■ **Work to complete**:
Collect every line in the records below that contains the word "class".

[Saved data entries]

%%

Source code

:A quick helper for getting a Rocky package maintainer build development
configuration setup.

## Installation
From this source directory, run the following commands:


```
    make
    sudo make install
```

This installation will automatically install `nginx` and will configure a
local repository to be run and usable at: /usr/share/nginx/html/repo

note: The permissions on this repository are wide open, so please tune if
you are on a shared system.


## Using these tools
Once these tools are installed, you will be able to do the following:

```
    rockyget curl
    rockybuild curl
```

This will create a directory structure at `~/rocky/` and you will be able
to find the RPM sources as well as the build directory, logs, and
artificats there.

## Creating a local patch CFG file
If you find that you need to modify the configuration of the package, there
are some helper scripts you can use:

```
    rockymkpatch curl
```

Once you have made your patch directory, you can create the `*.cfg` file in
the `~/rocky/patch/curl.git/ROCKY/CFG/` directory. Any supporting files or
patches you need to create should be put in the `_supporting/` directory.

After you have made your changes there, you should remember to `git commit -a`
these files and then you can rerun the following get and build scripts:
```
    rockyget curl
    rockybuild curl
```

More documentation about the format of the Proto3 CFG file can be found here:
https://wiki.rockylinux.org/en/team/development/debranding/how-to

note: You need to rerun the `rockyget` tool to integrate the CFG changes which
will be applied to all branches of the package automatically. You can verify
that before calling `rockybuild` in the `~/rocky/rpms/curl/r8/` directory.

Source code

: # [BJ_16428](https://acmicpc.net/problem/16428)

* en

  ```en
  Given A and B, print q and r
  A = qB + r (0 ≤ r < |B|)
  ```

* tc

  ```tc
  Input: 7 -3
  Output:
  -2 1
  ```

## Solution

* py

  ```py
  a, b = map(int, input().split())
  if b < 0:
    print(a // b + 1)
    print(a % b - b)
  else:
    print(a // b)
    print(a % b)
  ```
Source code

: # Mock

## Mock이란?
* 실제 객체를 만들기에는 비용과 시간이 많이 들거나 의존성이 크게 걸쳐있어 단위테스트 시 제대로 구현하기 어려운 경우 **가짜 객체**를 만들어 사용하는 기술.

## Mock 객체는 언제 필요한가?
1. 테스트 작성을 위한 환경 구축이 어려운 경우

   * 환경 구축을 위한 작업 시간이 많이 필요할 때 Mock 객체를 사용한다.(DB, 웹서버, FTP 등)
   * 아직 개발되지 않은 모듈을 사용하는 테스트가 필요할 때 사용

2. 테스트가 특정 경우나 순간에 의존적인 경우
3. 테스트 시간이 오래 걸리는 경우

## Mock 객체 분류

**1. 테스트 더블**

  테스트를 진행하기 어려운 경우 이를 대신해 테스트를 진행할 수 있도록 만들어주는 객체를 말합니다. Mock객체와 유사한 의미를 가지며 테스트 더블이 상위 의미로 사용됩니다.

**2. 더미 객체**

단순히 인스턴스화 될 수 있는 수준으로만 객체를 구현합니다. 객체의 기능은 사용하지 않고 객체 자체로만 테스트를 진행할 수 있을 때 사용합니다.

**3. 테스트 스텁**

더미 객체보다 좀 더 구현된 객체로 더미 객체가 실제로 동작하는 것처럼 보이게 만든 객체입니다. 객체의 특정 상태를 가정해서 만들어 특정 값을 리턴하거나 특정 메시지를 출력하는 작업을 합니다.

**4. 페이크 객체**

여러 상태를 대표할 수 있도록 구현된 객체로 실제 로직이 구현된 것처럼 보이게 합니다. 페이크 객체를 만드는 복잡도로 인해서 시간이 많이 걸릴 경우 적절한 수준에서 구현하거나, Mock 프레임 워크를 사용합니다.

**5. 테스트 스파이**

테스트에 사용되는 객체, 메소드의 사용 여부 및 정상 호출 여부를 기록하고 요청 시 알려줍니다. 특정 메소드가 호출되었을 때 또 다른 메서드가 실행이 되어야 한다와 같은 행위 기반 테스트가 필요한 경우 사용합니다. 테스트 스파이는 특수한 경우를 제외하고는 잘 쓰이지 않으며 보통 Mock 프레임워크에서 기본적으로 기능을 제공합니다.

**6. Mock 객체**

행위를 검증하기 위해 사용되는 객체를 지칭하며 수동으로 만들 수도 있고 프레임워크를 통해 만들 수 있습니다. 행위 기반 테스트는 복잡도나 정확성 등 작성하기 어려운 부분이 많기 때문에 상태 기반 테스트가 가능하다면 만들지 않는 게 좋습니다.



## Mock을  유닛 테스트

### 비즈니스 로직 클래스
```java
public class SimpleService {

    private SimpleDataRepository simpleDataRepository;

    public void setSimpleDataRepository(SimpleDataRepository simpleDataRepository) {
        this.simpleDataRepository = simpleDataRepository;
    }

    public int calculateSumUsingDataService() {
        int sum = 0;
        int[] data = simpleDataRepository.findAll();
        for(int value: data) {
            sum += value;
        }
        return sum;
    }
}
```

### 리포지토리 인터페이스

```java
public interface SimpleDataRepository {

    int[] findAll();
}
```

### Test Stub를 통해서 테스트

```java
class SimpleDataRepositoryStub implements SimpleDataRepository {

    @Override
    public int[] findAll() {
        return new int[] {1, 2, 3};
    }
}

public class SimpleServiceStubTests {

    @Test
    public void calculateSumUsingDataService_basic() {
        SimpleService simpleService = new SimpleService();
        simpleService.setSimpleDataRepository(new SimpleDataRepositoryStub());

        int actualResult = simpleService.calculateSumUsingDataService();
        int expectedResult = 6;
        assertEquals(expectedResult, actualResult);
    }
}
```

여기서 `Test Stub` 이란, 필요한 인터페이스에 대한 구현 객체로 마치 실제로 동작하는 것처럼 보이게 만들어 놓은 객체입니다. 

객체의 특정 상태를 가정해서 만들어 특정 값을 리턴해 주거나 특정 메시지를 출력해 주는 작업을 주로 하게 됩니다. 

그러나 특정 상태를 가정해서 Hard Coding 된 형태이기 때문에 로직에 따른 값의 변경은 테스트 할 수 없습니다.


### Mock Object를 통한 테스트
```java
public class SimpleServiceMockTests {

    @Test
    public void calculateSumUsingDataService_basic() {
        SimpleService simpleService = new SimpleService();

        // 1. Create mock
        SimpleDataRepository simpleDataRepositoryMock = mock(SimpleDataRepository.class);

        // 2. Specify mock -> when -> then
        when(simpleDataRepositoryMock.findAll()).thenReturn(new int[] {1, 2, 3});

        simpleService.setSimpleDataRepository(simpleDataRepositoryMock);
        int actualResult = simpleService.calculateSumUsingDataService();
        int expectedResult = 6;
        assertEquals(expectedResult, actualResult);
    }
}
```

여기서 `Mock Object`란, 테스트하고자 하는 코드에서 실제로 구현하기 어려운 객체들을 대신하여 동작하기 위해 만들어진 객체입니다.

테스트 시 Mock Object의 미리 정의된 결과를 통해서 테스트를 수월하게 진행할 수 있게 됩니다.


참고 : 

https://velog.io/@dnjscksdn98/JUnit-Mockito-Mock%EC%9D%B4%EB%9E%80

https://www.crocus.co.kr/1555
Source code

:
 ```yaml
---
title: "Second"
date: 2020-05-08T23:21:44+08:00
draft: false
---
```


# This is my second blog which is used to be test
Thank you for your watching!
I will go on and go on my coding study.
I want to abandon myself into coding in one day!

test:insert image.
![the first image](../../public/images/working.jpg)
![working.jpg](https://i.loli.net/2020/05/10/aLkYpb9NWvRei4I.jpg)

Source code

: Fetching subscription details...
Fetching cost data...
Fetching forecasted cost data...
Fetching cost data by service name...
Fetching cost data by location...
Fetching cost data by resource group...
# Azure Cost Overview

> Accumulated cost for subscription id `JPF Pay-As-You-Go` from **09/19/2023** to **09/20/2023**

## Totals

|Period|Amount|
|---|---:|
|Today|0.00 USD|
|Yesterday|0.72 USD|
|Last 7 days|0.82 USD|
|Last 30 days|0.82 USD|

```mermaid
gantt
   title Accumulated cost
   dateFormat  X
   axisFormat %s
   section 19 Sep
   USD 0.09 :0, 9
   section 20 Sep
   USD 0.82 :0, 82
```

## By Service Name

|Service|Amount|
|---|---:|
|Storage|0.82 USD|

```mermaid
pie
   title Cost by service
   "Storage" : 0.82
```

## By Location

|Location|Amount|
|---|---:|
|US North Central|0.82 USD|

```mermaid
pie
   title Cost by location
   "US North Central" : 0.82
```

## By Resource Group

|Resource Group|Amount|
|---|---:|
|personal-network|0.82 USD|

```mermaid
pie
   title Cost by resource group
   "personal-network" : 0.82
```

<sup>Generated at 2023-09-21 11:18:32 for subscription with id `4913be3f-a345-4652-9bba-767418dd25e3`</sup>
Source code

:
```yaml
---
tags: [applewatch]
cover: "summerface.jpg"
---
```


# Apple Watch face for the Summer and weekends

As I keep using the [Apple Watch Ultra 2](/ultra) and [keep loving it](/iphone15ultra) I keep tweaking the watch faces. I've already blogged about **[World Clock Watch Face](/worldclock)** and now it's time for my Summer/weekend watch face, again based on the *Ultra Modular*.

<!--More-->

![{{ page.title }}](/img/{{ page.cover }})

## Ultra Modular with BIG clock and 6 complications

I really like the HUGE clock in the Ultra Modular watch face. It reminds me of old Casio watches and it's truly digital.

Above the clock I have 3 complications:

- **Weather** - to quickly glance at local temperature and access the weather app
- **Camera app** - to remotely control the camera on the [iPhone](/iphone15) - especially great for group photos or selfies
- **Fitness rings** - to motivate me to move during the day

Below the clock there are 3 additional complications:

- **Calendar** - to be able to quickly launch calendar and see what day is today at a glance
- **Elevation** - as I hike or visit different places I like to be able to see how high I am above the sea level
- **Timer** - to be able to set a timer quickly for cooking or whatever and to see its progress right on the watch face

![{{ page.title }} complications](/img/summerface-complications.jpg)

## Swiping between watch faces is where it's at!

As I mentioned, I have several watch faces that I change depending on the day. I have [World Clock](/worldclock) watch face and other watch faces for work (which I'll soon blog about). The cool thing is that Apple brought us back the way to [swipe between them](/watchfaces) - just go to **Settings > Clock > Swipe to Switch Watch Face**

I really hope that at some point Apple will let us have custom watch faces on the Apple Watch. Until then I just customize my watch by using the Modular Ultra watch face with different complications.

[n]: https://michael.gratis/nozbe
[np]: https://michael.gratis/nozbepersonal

%%

■ **Result of this task**:
public class SimpleService {
class SimpleDataRepositoryStub implements SimpleDataRepository {
public class SimpleServiceStubTests {
public class SimpleServiceMockTests {
        SimpleDataRepository simpleDataRepositoryMock = mock(SimpleDataRepository.class);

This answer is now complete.